[Source texts of formatted documents]
════════════════

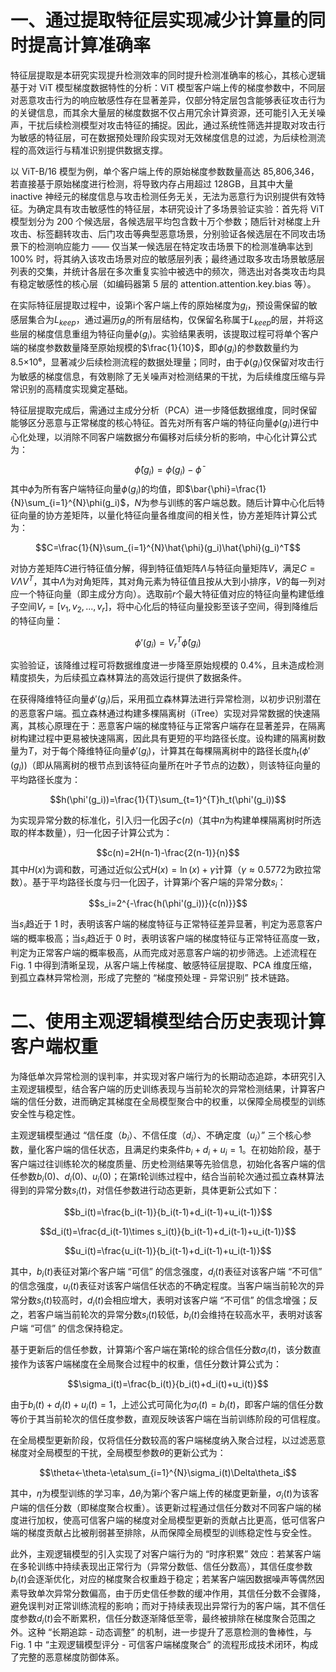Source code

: <!--
 * @Author: LetMeFly
 * @Date: 2025-10-24 22:49:32
 * @LastEditors: LetMeFly.xyz
 * @LastEditTime: 2025-10-24 23:24:52
-->
# 一、通过提取特征层实现减少计算量的同时提高计算准确率
特征层提取是本研究实现提升检测效率的同时提升检测准确率的核心，其核心逻辑基于对 ViT 模型梯度数据特性的分析：ViT 模型客户端上传的梯度参数中，不同层对恶意攻击行为的响应敏感性存在显著差异，仅部分特定层包含能够表征攻击行为的关键信息，而其余大量层的梯度数据不仅占用冗余计算资源，还可能引入无关噪声，干扰后续检测模型对攻击特征的捕捉。因此，通过系统性筛选并提取对攻击行为敏感的特征层，可在数据预处理阶段实现对无效梯度信息的过滤，为后续检测流程的高效运行与精准识别提供数据支撑。

以 ViT-B/16 模型为例，单个客户端上传的原始梯度参数数量高达 85,806,346，若直接基于原始梯度进行检测，将导致内存占用超过 128GB，且其中大量 inactive 神经元的梯度信息与攻击检测任务无关，无法为恶意行为识别提供有效特征。为确定具有攻击敏感性的特征层，本研究设计了多场景验证实验：首先将 ViT 模型划分为 200 个候选层，各候选层平均包含数十万个参数；随后针对梯度上升攻击、标签翻转攻击、后门攻击等典型恶意场景，分别验证各候选层在不同攻击场景下的检测响应能力 —— 仅当某一候选层在特定攻击场景下的检测准确率达到 100% 时，将其纳入该攻击场景对应的敏感层列表；最终通过取多攻击场景敏感层列表的交集，并统计各层在多次重复实验中被选中的频次，筛选出对各类攻击均具有稳定敏感性的核心层（如编码器第 5 层的 attention.attention.key.bias 等）。

在实际特征层提取过程中，设第i个客户端上传的原始梯度为$g_i$，预设需保留的敏感层集合为$L_{keep}$，通过遍历$g_i$的所有层结构，仅保留名称属于$L_{keep}$的层，并将这些层的梯度信息重组为特征向量$\phi(g_i)$。实验结果表明，该提取过程可将单个客户端的梯度参数数量降至原始规模的$\frac{1}{10}$，即$\phi(g_i)$的参数数量约为 8.5×10⁶，显著减少后续检测流程的数据处理量；同时，由于$\phi(g_i)$仅保留对攻击行为敏感的梯度信息，有效剔除了无关噪声对检测结果的干扰，为后续维度压缩与异常识别的高精度实现奠定基础。

特征层提取完成后，需通过主成分分析（PCA）进一步降低数据维度，同时保留能够区分恶意与正常梯度的核心特征。首先对所有客户端的特征向量$\phi(g_i)$进行中心化处理，以消除不同客户端数据分布偏移对后续分析的影响，中心化计算公式为：

$$\hat{\phi}(g_i)=\phi(g_i)-\bar{\phi}$$
其中$\bar{\phi}$为所有客户端特征向量$\phi(g_i)$的均值，即$\bar{\phi}=\frac{1}{N}\sum_{i=1}^{N}\phi(g_i)$，$N$为参与训练的客户端总数。随后计算中心化后特征向量的协方差矩阵，以量化特征向量各维度间的相关性，协方差矩阵计算公式为：

$$C=\frac{1}{N}\sum_{i=1}^{N}\hat{\phi}(g_i)\hat{\phi}(g_i)^T$$

对协方差矩阵$C$进行特征值分解，得到特征值矩阵$\Lambda$与特征向量矩阵$V$，满足$C=V\Lambda V^T$，其中$\Lambda$为对角矩阵，其对角元素为特征值且按从大到小排序，$V$的每一列对应一个特征向量（即主成分方向）。选取前$r$个最大特征值对应的特征向量构建低维子空间$V_r=[v_1,v_2,...,v_r]$，将中心化后的特征向量投影至该子空间，得到降维后的特征向量：

$$\phi'(g_i)=V_r^T\hat{\phi}(g_i)$$

实验验证，该降维过程可将数据维度进一步降至原始规模的 0.4%，且未造成检测精度损失，为后续孤立森林算法的高效运行提供了数据条件。

在获得降维特征向量$\phi'(g_i)$后，采用孤立森林算法进行异常检测，以初步识别潜在的恶意客户端。孤立森林通过构建多棵隔离树（iTree）实现对异常数据的快速隔离，其核心原理在于：恶意客户端的梯度特征与正常客户端存在显著差异，在隔离树构建过程中更易被快速隔离，因此具有更短的平均路径长度。设构建的隔离树数量为$T$，对于每个降维特征向量$\phi'(g_i)$，计算其在每棵隔离树中的路径长度$h_t(\phi'(g_i))$（即从隔离树的根节点到该特征向量所在叶子节点的边数），则该特征向量的平均路径长度为：

$$h(\phi'(g_i))=\frac{1}{T}\sum_{t=1}^{T}h_t(\phi'(g_i))$$

为实现异常分数的标准化，引入归一化因子$c(n)$（其中$n$为构建单棵隔离树时所选取的样本数量），归一化因子计算公式为：

$$c(n)=2H(n-1)-\frac{2(n-1)}{n}$$
其中$H(x)$为调和数，可通过近似公式$H(x)=\ln(x)+\gamma$计算（$\gamma≈0.5772$为欧拉常数）。基于平均路径长度与归一化因子，计算第$i$个客户端的异常分数$s_i$：

$$s_i=2^{-\frac{h(\phi'(g_i))}{c(n)}}$$

当$s_i$趋近于 1 时，表明该客户端的梯度特征与正常特征差异显著，判定为恶意客户端的概率极高；当$s_i$趋近于 0 时，表明该客户端的梯度特征与正常特征高度一致，判定为正常客户端的概率极高，从而完成对恶意客户端的初步筛选。上述流程在 Fig. 1 中得到清晰呈现，从客户端上传梯度、敏感特征层提取、PCA 维度压缩，到孤立森林异常检测，形成了完整的 “梯度预处理 - 异常识别” 技术链路。

# 二、使用主观逻辑模型结合历史表现计算客户端权重
为降低单次异常检测的误判率，并实现对客户端行为的长期动态追踪，本研究引入主观逻辑模型，结合客户端的历史训练表现与当前轮次的异常检测结果，计算客户端的信任分数，进而确定其梯度在全局模型聚合中的权重，以保障全局模型的训练安全性与稳定性。

主观逻辑模型通过 “信任度（$b_i$）、不信任度（$d_i$）、不确定度（$u_i$）” 三个核心参数，量化客户端的信任状态，且满足约束条件$b_i+d_i+u_i=1$。在初始阶段，基于客户端过往训练轮次的梯度质量、历史检测结果等先验信息，初始化各客户端的信任参数$b_i(0)$、$d_i(0)$、$u_i(0)$；在第$t$轮训练过程中，结合当前轮次通过孤立森林算法得到的异常分数$s_i(t)$，对信任参数进行动态更新，具体更新公式如下：

$$b_i(t)=\frac{b_i(t-1)}{b_i(t-1)+d_i(t-1)+u_i(t-1)}$$

$$d_i(t)=\frac{d_i(t-1)\times s_i(t)}{b_i(t-1)+d_i(t-1)+u_i(t-1)}$$

$$u_i(t)=\frac{u_i(t-1)}{b_i(t-1)+d_i(t-1)+u_i(t-1)}$$

其中，$b_i(t)$表征对第$i$个客户端 “可信” 的信念强度，$d_i(t)$表征对该客户端 “不可信” 的信念强度，$u_i(t)$表征对该客户端信任状态的不确定程度。当客户端当前轮次的异常分数$s_i(t)$较高时，$d_i(t)$会相应增大，表明对该客户端 “不可信” 的信念增强；反之，若客户端当前轮次的异常分数$s_i(t)$较低，$b_i(t)$会维持在较高水平，表明对该客户端 “可信” 的信念保持稳定。

基于更新后的信任参数，计算第$i$个客户端在第$t$轮的综合信任分数$\sigma_i(t)$，该分数直接作为该客户端梯度在全局聚合过程中的权重，信任分数计算公式为：

$$\sigma_i(t)=\frac{b_i(t)}{b_i(t)+d_i(t)+u_i(t)}$$

由于$b_i(t)+d_i(t)+u_i(t)=1$，上述公式可简化为$\sigma_i(t)=b_i(t)$，即客户端的信任分数等价于其当前轮次的信任度参数，直观反映该客户端在当前训练阶段的可信程度。

在全局模型更新阶段，仅将信任分数较高的客户端梯度纳入聚合过程，以过滤恶意梯度对全局模型的干扰，全局模型参数$\theta$的更新公式为：

$$\theta←\theta-\eta\sum_{i=1}^{N}\sigma_i(t)\Delta\theta_i$$

其中，$\eta$为模型训练的学习率，$\Delta\theta_i$为第$i$个客户端上传的梯度更新量，$\sigma_i(t)$为该客户端的信任分数（即梯度聚合权重）。该更新过程通过信任分数对不同客户端的梯度进行加权，使高可信客户端的梯度对全局模型更新的贡献占比更高，低可信客户端的梯度贡献占比被削弱甚至排除，从而保障全局模型的训练稳定性与安全性。

此外，主观逻辑模型的引入实现了对客户端行为的 “时序积累” 效应：若某客户端在多轮训练中持续表现出正常行为（异常分数低、信任分数高），其信任度参数$b_i(t)$会逐渐优化，对应的梯度聚合权重趋于稳定；若某客户端因数据噪声等偶然因素导致单次异常分数偏高，由于历史信任参数的缓冲作用，其信任分数不会骤降，避免误判对正常训练流程的影响；而对于持续表现出异常行为的客户端，其不信任度参数$d_i(t)$会不断累积，信任分数逐渐降低至零，最终被排除在梯度聚合范围之外。这种 “长期追踪 - 动态调整” 的机制，进一步提升了恶意检测的鲁棒性，与 Fig. 1 中 “主观逻辑模型评分 - 可信客户端梯度聚合” 的流程形成技术闭环，构成了完整的恶意梯度防御体系。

════════════════

§ **Aim of the exercise**
Copy all the lines above that hold the string "Delta".

§ **Solution below**
$$\theta←\theta-\eta\sum_{i=1}^{N}\sigma_i(t)\Delta\theta_i$$
其中，$\eta$为模型训练的学习率，$\Delta\theta_i$为第$i$个客户端上传的梯度更新量，$\sigma_i(t)$为该客户端的信任分数（即梯度聚合权重）。该更新过程通过信任分数对不同客户端的梯度进行加权，使高可信客户端的梯度对全局模型更新的贡献占比更高，低可信客户端的梯度贡献占比被削弱甚至排除，从而保障全局模型的训练稳定性与安全性。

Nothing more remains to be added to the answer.